По дороге к кабинету академика бывший некромаг встретил ещё с десяток знакомых. Кто-то радостно хлопал его по плечам или пожимал руку, кто-то буравил настороженным взглядом, помня о том, что Глеб творил прежде. Но всё равно какое-то странное чувство против воли разливалось у него в груди: старый-добрый Тибидохс, старые-добрые однокурсники. Приятная, тёплая ностальгия.
Добравшись, наконец, до больших двустворчатых дверей, охраняемых сфинксами, Глеб дважды постучал. Створки распахнулись, и он очутился в уютном полумраке кабинета.
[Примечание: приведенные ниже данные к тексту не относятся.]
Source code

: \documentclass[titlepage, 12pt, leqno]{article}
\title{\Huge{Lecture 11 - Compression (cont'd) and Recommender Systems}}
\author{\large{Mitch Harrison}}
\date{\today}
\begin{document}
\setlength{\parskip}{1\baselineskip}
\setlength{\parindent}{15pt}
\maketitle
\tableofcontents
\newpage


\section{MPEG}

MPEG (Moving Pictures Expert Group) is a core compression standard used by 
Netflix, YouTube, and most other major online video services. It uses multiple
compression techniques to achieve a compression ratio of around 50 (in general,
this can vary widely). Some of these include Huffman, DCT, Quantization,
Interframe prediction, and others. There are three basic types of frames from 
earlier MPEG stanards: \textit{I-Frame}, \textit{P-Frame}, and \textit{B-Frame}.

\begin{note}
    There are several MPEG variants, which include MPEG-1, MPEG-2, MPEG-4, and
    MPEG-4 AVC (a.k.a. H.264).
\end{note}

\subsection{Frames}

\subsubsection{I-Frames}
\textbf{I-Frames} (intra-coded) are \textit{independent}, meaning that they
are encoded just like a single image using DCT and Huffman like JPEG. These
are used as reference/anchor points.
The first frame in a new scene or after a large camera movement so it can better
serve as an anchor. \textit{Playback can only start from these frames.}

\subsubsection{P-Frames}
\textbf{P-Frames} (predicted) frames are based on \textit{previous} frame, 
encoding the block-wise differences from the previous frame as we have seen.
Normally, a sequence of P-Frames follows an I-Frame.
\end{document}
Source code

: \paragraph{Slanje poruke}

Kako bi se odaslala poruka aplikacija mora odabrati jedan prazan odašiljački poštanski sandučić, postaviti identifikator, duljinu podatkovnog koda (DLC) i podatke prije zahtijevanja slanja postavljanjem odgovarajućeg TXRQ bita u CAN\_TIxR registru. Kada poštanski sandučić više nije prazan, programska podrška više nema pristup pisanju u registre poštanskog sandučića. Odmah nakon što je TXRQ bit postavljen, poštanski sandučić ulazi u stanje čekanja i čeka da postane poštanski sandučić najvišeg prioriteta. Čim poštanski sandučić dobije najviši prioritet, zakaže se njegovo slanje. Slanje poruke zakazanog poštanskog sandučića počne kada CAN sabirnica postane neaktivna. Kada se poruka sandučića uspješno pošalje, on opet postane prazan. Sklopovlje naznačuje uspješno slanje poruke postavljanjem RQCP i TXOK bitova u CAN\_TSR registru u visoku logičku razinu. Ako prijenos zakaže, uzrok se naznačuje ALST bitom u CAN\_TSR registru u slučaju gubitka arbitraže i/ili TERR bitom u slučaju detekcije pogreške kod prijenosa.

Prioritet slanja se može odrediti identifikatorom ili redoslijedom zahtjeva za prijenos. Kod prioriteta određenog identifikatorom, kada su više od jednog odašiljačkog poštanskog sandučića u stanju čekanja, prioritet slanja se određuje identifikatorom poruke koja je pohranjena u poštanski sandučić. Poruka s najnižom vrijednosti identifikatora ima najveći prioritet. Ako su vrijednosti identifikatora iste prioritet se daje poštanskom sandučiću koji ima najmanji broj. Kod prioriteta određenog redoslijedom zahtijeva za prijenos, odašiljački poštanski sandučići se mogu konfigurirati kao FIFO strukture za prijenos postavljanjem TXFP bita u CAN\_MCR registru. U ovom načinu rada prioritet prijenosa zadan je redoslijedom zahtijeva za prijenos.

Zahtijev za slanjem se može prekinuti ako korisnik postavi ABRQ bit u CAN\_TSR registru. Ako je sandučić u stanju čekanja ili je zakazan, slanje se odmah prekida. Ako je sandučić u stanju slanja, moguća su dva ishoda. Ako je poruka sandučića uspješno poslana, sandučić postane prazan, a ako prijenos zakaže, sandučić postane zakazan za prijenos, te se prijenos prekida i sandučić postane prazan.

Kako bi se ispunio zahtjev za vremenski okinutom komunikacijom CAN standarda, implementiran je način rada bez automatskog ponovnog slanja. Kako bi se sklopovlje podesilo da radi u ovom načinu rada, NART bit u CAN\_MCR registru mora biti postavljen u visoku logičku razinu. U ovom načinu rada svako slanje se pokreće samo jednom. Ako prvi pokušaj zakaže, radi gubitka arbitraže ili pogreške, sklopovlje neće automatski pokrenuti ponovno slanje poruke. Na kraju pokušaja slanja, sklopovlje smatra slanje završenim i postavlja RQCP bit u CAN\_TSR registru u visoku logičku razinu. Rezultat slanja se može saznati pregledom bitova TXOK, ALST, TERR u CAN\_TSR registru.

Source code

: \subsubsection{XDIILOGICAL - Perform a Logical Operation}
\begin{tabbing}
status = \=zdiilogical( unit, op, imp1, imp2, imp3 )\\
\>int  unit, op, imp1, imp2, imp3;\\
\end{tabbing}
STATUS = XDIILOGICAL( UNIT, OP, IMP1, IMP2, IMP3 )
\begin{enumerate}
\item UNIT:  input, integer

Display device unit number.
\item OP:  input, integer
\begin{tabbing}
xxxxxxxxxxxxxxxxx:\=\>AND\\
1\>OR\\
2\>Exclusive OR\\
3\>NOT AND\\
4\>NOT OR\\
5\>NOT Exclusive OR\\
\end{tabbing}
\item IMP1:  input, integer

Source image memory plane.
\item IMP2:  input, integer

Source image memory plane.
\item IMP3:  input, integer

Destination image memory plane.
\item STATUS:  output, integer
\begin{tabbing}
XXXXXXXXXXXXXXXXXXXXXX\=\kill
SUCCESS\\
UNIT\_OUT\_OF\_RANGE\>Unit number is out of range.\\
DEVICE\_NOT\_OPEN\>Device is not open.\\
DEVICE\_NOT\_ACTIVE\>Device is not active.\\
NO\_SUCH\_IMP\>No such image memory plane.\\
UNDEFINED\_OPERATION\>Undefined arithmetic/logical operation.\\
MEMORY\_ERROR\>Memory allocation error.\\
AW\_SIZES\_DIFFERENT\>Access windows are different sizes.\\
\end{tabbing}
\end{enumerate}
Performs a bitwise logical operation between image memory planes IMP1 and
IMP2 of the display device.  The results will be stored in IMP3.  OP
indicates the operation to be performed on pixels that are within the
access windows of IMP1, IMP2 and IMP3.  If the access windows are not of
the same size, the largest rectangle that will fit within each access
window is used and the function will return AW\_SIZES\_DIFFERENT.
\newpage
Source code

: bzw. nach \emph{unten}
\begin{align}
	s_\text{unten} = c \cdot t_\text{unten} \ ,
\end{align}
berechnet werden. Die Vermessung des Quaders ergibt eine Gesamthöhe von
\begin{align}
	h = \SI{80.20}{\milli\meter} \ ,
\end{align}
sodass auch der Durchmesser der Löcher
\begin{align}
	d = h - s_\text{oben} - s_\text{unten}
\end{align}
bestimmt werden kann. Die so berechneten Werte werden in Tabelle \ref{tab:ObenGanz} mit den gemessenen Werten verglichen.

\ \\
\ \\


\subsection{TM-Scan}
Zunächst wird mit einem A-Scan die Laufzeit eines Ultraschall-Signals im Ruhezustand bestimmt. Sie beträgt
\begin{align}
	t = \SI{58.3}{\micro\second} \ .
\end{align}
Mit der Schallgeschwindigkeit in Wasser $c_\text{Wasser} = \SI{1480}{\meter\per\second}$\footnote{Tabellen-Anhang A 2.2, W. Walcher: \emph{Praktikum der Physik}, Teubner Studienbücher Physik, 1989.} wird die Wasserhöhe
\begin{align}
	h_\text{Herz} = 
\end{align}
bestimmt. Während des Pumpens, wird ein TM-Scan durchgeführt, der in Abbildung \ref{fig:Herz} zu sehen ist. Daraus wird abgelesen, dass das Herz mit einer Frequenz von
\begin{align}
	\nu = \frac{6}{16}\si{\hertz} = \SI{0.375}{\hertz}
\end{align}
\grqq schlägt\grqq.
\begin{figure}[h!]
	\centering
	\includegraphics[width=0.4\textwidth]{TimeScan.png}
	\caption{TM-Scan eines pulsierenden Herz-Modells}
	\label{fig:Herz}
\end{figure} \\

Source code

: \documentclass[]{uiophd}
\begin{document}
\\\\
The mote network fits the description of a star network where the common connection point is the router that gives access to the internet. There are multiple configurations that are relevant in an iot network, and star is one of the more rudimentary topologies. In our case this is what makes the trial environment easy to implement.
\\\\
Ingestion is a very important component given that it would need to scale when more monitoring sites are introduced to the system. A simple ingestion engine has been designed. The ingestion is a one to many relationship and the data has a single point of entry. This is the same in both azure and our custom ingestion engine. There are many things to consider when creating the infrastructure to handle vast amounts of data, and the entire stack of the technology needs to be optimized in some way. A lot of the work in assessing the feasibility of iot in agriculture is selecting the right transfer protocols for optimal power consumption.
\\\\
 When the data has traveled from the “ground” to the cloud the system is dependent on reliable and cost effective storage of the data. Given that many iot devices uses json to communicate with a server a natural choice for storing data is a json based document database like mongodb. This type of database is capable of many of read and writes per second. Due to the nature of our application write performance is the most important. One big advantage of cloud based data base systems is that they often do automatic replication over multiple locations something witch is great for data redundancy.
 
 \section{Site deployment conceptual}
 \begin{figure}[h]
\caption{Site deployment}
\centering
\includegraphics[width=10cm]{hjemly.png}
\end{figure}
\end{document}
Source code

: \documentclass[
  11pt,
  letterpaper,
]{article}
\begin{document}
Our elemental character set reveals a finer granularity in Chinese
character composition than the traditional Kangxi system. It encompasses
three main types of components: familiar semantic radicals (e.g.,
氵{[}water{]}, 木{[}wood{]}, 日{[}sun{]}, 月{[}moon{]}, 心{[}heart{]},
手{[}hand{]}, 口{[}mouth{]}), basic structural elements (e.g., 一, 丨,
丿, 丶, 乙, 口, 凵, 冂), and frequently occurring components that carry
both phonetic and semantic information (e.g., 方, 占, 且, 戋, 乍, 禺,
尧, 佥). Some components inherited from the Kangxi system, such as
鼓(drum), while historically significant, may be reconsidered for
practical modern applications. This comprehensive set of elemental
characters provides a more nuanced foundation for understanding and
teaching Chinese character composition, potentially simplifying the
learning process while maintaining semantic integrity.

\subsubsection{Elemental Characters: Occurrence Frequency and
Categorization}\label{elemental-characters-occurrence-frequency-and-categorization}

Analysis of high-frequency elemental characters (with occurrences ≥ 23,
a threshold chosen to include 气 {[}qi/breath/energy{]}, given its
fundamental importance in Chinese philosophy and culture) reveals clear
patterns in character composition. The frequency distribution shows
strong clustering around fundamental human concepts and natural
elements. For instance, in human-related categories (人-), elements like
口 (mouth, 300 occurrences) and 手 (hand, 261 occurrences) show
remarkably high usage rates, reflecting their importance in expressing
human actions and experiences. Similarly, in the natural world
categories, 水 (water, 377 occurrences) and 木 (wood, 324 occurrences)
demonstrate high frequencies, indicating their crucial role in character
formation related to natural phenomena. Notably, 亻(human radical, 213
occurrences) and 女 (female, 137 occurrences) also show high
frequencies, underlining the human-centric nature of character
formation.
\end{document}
Сарданапал сидел в своём любимом кресле. Его цветные усы привычно боролись с бородой, пытаясь завязаться вокруг неё бантиком.
— Не ожидал твоего возвращения так скоро, — спокойно заметил академик, но что-то в его мудрых глазах, поблескивающих за стеклами очков, говорило: он не исключал подобный исход.
— Я тоже, — подтвердил Глеб, уже привычно усаживаясь напротив.
— Значит, ты не смог, — констатировал Сарданапал.
В его голосе не было осуждения, но Бейбарсова всё равно окатило жуткой волной стыда и презрения к себе. Однако он выдержал взгляд старика, отвечая:
— Да. Простите, я вас подвёл. Но я отправлюсь туда завтра.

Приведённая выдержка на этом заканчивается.